Après les annonces présidentielles du 25 avril pour tenter d’apaiser la colère des « gilets jaunes », la campagne pour les européennes peut enfin commencer. Lundi 6 mai, La République en marche (LRM) tiendra deux meetings, l’un à Caen, l’autre à Paris, avant de présenter son programme jeudi 9 mai et d’organiser une réunion publique à Strasbourg samedi. C’est donc logiquement ce moment qu’a choisi le chef de l’Etat pour se lancer, lui aussi, dans la bataille. « Il fera quelque chose cette semaine, mais il n’a pas encore décidé sous quelle forme », fait savoir son entourage. Le président de la République, qui a analysé ce qu’avaient fait ses prédécesseurs lors des précédents scrutins, assistera très probablement d’ici au 26 mai à un ou deux meetings et organisera des déplacements thématiques sur l’Europe.

Dimension nationale

La liste Renaissance de la majorité présidentielle, emmenée par Nathalie Loiseau, peine à décoller. Pire, elle a légèrement reculé ces derniers jours, après plusieurs maladresses de l’ex-ministre des affaires européennes. Plusieurs sondages la mettent juste derrière celle du Rassemblement national (RN), comme celui réalisé par Ipsos pour Radio France et France Télévisions et publié dimanche 5 mai : LRM est créditée de 21,5 % des intentions de vote, contre 22 % pour l’extrême droite. A l’Elysée, on s’inquiète notamment de noter que, dans ces enquêtes d’opinion, l’abstention monte, ainsi que la dimension nationale du vote.

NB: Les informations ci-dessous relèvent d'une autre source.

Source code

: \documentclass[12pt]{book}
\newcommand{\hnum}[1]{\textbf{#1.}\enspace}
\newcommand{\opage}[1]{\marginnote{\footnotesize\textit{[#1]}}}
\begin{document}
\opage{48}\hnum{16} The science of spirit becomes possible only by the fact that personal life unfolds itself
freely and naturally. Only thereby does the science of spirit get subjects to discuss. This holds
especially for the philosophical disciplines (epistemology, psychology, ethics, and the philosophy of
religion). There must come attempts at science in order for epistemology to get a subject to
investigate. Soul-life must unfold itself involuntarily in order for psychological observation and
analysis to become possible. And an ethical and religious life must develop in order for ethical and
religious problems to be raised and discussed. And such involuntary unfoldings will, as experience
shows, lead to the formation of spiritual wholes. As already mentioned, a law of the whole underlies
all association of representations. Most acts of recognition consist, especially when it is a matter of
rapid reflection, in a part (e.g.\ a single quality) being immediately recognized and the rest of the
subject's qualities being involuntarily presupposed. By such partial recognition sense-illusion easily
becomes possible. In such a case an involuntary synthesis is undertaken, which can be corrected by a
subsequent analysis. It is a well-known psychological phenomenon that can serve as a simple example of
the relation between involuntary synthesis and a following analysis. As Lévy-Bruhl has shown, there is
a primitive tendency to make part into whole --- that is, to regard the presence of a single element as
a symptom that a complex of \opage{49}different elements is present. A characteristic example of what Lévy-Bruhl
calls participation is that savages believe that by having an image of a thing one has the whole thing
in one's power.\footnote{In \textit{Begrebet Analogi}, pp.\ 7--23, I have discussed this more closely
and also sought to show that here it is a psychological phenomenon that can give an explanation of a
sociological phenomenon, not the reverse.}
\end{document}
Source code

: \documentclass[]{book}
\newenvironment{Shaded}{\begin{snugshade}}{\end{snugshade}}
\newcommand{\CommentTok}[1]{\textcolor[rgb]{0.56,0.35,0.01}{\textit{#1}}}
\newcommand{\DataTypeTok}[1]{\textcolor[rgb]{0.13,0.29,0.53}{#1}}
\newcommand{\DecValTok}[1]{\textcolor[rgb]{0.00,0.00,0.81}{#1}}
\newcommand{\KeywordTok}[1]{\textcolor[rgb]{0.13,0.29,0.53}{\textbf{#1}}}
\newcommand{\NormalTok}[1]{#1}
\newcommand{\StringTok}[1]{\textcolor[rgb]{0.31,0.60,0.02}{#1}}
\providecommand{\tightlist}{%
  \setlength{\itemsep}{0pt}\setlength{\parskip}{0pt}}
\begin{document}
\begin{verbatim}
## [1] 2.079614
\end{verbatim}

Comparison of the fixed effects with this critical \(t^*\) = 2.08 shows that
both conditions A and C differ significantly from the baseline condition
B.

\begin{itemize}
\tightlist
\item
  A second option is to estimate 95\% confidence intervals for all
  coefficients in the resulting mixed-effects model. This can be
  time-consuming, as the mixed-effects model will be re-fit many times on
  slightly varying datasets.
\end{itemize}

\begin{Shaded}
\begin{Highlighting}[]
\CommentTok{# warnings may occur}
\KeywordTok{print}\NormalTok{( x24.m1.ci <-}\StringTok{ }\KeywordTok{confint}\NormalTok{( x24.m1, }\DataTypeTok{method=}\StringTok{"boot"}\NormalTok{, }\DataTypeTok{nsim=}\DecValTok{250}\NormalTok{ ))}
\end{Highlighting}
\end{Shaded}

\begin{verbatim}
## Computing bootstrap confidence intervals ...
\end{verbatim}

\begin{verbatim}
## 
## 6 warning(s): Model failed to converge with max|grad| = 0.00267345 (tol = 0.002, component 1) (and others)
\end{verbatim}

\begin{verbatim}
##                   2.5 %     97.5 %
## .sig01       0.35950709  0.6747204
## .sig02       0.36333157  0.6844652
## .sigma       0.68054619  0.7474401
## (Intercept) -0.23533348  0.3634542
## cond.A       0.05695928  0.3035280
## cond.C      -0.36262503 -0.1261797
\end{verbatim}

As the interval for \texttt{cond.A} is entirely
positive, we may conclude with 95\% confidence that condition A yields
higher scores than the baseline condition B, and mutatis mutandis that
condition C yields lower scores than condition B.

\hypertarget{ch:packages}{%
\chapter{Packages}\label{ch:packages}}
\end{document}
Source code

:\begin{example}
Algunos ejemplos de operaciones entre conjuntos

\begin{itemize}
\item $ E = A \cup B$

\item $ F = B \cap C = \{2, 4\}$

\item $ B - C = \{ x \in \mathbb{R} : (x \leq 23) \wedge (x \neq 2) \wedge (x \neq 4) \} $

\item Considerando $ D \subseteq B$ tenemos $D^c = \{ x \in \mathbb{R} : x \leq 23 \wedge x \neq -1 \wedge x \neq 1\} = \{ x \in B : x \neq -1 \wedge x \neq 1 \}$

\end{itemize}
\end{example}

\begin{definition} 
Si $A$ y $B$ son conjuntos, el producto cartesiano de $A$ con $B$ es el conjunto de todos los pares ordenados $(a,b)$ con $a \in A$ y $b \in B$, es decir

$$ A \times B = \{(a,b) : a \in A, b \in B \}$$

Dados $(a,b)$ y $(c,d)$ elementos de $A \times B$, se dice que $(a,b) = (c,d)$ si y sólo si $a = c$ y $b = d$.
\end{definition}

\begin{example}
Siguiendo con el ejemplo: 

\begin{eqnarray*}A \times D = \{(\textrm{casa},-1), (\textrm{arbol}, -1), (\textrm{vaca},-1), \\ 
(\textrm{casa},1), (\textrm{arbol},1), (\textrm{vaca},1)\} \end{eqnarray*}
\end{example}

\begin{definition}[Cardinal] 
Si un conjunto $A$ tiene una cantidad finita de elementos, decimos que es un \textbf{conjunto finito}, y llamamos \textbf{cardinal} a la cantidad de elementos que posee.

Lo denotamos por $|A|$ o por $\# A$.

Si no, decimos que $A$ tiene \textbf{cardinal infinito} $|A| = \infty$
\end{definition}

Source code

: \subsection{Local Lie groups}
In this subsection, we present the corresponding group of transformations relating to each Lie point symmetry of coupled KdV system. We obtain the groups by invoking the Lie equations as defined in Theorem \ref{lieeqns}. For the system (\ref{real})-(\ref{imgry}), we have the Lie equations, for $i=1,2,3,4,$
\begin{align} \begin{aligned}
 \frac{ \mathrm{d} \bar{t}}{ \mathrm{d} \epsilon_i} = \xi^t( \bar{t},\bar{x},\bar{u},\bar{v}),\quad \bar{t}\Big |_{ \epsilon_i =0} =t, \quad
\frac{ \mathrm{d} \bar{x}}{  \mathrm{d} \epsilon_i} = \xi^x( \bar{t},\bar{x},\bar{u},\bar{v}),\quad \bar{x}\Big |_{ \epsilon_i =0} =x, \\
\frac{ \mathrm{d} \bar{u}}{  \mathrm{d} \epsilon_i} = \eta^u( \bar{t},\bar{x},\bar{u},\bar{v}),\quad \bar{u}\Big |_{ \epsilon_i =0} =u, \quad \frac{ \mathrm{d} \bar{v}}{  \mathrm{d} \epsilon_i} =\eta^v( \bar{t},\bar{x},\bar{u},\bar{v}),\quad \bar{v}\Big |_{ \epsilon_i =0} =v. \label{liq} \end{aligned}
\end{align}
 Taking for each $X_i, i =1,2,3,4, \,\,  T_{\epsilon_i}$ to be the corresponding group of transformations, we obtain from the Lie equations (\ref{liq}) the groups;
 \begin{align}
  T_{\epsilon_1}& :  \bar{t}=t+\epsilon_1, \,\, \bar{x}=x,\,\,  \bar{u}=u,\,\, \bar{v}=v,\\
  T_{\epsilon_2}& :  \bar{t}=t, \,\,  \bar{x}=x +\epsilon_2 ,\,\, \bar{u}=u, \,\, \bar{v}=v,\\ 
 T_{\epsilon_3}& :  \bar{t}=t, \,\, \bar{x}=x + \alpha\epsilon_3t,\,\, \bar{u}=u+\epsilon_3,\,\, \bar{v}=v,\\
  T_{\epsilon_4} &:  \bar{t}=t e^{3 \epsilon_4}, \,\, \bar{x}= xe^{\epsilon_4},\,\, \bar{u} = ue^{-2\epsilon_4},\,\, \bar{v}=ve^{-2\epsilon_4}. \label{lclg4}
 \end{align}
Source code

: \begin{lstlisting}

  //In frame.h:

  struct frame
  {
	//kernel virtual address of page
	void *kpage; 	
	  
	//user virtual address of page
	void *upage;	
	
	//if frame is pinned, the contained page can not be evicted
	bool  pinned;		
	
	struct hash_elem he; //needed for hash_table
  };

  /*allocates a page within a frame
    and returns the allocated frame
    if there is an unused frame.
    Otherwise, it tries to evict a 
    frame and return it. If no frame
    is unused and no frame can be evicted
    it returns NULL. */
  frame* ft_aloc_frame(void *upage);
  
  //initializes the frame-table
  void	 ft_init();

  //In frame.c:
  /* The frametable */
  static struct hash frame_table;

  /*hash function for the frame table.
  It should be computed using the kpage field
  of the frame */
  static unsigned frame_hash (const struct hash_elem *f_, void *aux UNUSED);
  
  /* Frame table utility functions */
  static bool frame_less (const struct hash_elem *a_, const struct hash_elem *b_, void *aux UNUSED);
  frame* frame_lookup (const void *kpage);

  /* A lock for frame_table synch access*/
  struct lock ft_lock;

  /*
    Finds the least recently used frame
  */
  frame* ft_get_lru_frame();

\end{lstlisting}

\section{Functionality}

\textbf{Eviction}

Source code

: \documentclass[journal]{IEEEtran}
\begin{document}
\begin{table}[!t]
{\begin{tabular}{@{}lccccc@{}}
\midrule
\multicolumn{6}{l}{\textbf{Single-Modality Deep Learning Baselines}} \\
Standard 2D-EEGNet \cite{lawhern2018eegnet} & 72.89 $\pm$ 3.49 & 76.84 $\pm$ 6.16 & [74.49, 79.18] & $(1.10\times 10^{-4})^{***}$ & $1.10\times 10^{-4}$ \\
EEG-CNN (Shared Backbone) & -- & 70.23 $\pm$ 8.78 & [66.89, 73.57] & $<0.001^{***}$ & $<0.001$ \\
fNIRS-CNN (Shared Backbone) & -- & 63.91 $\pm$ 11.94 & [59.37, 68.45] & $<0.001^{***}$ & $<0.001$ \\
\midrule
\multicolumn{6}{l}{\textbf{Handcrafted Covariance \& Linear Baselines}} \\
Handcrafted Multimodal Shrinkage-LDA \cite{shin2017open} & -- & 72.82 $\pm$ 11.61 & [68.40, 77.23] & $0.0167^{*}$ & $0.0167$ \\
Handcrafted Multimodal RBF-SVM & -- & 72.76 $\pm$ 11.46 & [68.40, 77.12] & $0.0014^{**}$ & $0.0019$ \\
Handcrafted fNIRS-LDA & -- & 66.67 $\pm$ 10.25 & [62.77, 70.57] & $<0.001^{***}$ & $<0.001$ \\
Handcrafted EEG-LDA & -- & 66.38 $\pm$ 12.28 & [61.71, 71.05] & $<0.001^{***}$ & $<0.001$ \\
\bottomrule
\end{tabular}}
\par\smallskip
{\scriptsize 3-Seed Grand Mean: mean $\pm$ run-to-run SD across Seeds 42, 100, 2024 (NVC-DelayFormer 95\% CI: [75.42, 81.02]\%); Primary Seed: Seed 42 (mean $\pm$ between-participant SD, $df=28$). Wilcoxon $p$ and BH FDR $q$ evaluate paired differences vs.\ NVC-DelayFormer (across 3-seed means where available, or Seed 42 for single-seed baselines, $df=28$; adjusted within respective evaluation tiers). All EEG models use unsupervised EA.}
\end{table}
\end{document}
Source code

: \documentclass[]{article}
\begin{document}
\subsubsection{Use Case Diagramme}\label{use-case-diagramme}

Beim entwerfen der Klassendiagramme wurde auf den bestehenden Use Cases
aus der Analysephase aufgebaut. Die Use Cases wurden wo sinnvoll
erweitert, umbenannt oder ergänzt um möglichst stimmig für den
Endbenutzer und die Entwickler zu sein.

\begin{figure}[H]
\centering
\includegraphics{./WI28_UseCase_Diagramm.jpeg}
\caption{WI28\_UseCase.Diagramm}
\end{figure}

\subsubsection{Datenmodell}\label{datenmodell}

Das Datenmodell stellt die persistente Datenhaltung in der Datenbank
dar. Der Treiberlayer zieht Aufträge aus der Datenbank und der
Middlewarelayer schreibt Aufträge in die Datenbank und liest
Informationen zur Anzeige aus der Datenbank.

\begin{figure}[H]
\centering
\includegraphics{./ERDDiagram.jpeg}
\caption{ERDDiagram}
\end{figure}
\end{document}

Dramatiser donc. Pour convaincre les Français d’aller aux urnes, même s’ils ont été déçus par Emmanuel Macron depuis deux ans et même si la sortie du grand débat ne les a pas toujours convaincus. « Symboliquement, ce scrutin est une redite de 2017 », lance un proche du président. Si LRM devait arriver derrière le RN, ce serait un désaveu cinglant pour le chef de l’Etat, qui a fait de l’Europe l’un de ses marqueurs. « Cette élection, c’est stop ou encore à l’Europe, poursuit ce conseiller. C’est une bataille entre ceux qui veulent détricoter ou détruire l’Europe et ceux qui veulent la sauver. » Mais pas seulement : « Notre projet économique et social pour l’acte II du quinquennat serait mis à mal par un bond des anti-européens », poursuit ce proche.

Une stratégie risquée, dans la mesure où elle pourrait attiser encore le sentiment anti-Macron de certains électeurs. Mardi 30 avril, en conseil des ministres, le président a appelé tout le gouvernement à se mobiliser, lui aussi. N’hésitant pas à agiter la menace d’un remaniement ministériel si, au soir du 26 mai, les résultats n’étaient pas au rendez-vous. « Ce scrutin pèsera sur la vie politique française », admet-on à l’Elysée. Message reçu à Matignon, où l’on assure qu’Edouard Philippe avait prévu, bien avant ces remontrances, de s’impliquer activement dans la campagne. Ce lundi, il devait être à Caen aux côtés de Nathalie Loiseau.